Jobe, Steve 1956- (Steven H. Jobe)
Jobe, Steve 1956- (Steven H. Jobe)
PERSONAL:
Born 1956; married; wife's name Terry; children: Phillip. Education: University of the South, B.A., 1978; University of North Carolina at Chapel Hill, M.A., 1981, Ph.D., 1988.
ADDRESSES:
Office—Department of English, Hanover College, P.O. Box 108, Hanover, IN 47243. E-mail—jobe@hanover.edu.
CAREER:
Educator and writer. Hanover College, Hanover, IN, professor of English, 1990—.
WRITINGS:
(Editor, with Susan E. Gunter) A Calendar of the Letters of Henry James and a Biographical Register of Henry James's Correspondents (online database), University of Nebraska Press (Lincoln, NE), 1999.
(Editor, with Susan E. Gunter) Dearly Beloved Friends: Henry James's Letters to Younger Men, University of Michigan Press (Ann Arbor, MI), 2001.
Contributor to books, including Henry James and Homo-erotic Desire, edited by John Bradley, Macmillan (London, England), 1999. Contributor of articles to journals, including Studies in American Fiction, Henry James Review, and American Literary Realism.
SIDELIGHTS:
A professor of English at Hanover College, Steve Jobe specializes in literature from the eighteenth and nineteenth centuries, focusing particularly on Nathaniel Hawthorne and Henry James. Since the early 1990s, Jobe has written extensively on topics related to the works of Henry James, contributing to various periodicals, books, and online resources. He worked with Susan E. Gunter to create the online A Calendar of the Letters of Henry James and a Biographical Register of Henry James's Correspondents. The resource provides access to a database of James's personal letters, biographical details about the letters' recipients, and information on where original copies of the letters are kept.
Jobe collaborated with Gunter once again to compile and annotate a selection of those letters in Dearly Beloved Friends: Henry James's Letters to Younger Men. Jobe and Gunter carefully chose 166 letters written by James to four young correspondents, providing insight into the prominent author's passions and torments.
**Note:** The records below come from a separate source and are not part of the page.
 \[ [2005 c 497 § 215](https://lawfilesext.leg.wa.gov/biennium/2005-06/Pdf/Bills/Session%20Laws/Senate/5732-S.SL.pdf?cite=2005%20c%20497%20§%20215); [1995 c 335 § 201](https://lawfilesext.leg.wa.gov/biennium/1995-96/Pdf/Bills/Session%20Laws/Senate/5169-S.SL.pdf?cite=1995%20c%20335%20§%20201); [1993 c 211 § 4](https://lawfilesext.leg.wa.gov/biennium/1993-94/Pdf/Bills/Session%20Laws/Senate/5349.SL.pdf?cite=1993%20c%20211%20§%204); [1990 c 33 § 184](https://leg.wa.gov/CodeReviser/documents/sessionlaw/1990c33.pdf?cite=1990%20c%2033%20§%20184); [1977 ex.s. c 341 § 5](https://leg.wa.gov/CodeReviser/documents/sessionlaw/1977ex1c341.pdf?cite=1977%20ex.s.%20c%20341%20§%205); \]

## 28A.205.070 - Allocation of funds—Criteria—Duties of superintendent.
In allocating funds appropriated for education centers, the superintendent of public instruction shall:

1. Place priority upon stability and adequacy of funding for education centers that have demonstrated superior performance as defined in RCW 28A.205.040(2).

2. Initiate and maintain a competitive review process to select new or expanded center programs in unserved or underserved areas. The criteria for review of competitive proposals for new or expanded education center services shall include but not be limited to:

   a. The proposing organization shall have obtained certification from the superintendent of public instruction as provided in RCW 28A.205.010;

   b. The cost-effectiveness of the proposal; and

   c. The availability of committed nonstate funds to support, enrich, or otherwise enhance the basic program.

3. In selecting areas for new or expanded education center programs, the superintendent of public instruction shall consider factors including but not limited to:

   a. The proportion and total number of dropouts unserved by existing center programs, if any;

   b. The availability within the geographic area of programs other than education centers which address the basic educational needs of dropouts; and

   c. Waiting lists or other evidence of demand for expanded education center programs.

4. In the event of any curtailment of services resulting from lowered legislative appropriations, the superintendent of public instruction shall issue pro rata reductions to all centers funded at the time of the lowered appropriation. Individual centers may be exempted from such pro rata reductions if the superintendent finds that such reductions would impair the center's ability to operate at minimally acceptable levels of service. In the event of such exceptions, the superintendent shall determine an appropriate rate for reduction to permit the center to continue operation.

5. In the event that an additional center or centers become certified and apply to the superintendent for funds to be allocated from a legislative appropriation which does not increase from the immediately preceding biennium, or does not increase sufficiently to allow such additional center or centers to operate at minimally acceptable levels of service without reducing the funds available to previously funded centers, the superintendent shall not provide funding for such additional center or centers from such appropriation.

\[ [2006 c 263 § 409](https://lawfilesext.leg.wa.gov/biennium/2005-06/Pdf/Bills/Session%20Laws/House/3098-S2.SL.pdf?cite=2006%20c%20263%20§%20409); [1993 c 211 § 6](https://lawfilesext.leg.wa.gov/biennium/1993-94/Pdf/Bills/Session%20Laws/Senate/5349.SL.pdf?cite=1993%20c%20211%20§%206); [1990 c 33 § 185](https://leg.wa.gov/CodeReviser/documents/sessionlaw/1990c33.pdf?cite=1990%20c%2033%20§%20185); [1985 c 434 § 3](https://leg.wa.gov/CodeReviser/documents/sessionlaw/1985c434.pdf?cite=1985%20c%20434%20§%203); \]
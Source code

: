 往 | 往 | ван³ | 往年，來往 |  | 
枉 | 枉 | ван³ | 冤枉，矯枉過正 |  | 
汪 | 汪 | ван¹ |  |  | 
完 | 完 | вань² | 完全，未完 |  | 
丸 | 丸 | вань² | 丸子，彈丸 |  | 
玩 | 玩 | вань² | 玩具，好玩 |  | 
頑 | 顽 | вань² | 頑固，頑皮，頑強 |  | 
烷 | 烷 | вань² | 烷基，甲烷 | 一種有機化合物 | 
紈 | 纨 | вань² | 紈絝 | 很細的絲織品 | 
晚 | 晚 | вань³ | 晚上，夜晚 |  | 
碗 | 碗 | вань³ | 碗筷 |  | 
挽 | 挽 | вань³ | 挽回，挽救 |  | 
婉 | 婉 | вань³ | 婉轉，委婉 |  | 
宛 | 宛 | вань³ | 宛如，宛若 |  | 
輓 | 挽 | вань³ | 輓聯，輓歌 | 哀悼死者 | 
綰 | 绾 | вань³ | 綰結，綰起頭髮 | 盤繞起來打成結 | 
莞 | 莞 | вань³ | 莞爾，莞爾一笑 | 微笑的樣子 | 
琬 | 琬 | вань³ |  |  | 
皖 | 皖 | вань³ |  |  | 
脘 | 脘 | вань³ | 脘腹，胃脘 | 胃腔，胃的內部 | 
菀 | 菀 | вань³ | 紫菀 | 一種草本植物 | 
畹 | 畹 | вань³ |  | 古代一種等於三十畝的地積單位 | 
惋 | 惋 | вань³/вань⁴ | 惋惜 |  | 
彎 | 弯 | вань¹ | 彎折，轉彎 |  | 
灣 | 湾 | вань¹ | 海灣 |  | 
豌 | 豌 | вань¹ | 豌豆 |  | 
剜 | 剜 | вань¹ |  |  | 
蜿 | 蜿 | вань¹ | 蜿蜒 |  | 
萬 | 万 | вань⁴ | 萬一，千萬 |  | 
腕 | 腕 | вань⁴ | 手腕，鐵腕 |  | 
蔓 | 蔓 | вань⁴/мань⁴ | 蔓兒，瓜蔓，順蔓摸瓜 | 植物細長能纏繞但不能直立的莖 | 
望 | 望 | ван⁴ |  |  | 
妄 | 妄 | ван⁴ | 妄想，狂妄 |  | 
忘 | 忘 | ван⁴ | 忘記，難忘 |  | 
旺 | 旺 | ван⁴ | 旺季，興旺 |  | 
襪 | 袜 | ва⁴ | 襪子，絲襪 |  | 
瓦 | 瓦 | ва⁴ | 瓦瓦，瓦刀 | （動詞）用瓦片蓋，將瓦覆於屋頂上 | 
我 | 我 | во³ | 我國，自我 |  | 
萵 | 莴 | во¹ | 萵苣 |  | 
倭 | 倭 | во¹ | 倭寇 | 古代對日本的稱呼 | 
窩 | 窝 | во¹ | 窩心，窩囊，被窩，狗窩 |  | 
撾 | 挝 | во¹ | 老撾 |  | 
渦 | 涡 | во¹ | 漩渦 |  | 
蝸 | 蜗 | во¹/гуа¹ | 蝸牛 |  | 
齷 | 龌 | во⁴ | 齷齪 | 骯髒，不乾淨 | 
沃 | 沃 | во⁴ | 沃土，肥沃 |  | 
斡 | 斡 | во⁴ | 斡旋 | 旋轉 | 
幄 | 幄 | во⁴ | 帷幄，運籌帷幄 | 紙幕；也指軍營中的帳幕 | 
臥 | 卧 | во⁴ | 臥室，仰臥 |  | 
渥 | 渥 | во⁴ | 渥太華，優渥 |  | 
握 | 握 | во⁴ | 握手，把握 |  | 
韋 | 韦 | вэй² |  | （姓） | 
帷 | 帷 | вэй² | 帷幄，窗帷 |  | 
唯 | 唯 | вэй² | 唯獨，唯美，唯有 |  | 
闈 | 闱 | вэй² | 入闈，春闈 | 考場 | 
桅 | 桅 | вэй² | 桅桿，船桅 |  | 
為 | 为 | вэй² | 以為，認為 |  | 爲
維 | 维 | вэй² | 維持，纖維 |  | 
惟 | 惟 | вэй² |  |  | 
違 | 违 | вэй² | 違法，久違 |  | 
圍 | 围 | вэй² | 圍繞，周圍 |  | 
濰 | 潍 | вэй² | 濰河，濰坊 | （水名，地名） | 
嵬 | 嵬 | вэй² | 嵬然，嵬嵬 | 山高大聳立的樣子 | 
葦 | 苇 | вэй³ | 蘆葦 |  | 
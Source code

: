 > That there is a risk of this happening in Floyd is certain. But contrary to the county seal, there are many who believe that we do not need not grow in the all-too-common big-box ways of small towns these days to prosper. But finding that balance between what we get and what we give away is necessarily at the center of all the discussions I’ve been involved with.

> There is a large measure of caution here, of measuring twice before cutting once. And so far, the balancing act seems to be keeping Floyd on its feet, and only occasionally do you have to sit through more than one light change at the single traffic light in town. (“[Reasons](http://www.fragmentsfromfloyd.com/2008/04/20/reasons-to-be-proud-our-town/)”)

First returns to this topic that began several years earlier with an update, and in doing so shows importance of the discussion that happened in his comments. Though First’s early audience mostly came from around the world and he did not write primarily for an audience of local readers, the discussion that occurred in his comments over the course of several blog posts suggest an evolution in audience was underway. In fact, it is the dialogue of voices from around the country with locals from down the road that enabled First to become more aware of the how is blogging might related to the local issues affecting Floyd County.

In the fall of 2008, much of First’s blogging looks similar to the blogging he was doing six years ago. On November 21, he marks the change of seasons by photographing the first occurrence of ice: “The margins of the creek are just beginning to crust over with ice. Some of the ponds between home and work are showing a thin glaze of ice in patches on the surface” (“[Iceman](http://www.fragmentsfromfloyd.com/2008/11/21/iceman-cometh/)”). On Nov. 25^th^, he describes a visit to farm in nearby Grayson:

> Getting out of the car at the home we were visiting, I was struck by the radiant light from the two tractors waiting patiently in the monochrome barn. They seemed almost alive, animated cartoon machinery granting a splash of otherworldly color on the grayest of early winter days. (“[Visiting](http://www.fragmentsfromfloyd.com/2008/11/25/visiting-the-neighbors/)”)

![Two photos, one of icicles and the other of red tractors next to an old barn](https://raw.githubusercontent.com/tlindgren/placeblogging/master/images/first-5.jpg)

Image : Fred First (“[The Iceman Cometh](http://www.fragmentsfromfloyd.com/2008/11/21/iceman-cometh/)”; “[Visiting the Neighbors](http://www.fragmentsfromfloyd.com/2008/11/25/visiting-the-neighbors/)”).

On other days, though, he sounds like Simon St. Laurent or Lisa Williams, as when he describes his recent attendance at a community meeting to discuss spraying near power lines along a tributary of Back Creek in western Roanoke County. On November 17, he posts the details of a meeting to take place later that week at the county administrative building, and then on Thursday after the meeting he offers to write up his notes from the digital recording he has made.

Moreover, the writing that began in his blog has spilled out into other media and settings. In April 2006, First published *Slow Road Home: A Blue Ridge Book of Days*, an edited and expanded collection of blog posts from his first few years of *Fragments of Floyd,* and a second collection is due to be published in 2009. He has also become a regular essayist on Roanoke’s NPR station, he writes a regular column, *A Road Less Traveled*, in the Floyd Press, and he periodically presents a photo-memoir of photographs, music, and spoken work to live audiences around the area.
A reviewer for Publishers Weekly remarked that the book's "elegant introductory remarks and helpful footnotes provide crucial context and background information not necessarily available in letters that focus on physical well-being, travel plans and social news." Jim Marks wrote in a review for the Lambda Book Report that "the correspondence is beautifully edited, lavishly footnoted, and abounding in useful information." Writing for Victorian Studies, Dennis Denisoff remarked that the "power of the book lies in the selection, editing, and publication of these pieces" and that the editors do "an excellent job of annotating and presenting the letters chosen for inclusion." Denisoff added: "The amount of archival work that this compilation required is impressive and the depth and precision of their research never wanes. The majority of the notes, moreover, are informative, convenient, and succinct, reflecting the editor's familiarity with James's works and life."
BIOGRAPHICAL AND CRITICAL SOURCES:
PERIODICALS
Lambda Book Report, March, 2002, Jim Marks, review of Dearly Beloved Friends: Henry James's Letters to Younger Men, p. 19.
Publishers Weekly, December 24, 2001, review of Dearly Beloved Friends, p. 53.
Victorian Studies, September 22, 2003, Dennis Denisoff, review of Dearly Beloved Friends, p. 122.